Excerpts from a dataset
>>>
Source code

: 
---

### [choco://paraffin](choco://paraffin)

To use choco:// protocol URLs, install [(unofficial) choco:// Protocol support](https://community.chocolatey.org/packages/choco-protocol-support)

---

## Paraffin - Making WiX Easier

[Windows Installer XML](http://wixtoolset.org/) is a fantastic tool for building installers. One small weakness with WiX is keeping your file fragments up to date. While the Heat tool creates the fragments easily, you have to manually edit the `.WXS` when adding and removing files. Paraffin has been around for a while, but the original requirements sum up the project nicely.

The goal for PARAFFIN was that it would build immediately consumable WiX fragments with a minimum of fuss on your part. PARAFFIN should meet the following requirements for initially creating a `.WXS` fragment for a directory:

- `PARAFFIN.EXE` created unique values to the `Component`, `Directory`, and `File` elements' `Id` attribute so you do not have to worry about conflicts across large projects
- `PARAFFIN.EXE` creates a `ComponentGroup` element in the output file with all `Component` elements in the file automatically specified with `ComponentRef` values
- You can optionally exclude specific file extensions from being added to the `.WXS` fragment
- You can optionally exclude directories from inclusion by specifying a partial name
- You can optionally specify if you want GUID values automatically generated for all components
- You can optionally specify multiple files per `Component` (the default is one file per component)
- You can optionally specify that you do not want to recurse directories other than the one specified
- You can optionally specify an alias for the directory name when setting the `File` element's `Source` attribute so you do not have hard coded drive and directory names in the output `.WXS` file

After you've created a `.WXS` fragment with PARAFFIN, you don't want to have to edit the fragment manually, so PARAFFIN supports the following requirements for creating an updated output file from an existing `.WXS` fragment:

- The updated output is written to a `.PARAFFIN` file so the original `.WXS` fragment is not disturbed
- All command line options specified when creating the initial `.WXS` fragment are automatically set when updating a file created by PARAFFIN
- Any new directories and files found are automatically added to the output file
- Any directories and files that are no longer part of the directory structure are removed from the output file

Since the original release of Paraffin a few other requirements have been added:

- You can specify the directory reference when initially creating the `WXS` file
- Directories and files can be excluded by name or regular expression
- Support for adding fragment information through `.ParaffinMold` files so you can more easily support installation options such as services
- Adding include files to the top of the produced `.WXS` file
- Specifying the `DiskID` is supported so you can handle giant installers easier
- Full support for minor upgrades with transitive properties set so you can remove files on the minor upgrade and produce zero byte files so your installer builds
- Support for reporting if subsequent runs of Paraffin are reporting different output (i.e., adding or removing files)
<<<
What you should do
Nothing but an exact copy of the lines from the start of the entries through the line containing "- You can optionally exclude specific" belongs in the response.

Completed task
Source code

: 
---

### [choco://paraffin](choco://paraffin)

To use choco:// protocol URLs, install [(unofficial) choco:// Protocol support](https://community.chocolatey.org/packages/choco-protocol-support)

---

## Paraffin - Making WiX Easier

[Windows Installer XML](http://wixtoolset.org/) is a fantastic tool for building installers. One small weakness with WiX is keeping your file fragments up to date. While the Heat tool creates the fragments easily, you have to manually edit the `.WXS` when adding and removing files. Paraffin has been around for a while, but the original requirements sum up the project nicely.

The goal for PARAFFIN was that it would build immediately consumable WiX fragments with a minimum of fuss on your part. PARAFFIN should meet the following requirements for initially creating a `.WXS` fragment for a directory:

- `PARAFFIN.EXE` created unique values to the `Component`, `Directory`, and `File` elements' `Id` attribute so you do not have to worry about conflicts across large projects
- `PARAFFIN.EXE` creates a `ComponentGroup` element in the output file with all `Component` elements in the file automatically specified with `ComponentRef` values
- You can optionally exclude specific file extensions from being added to the `.WXS` fragment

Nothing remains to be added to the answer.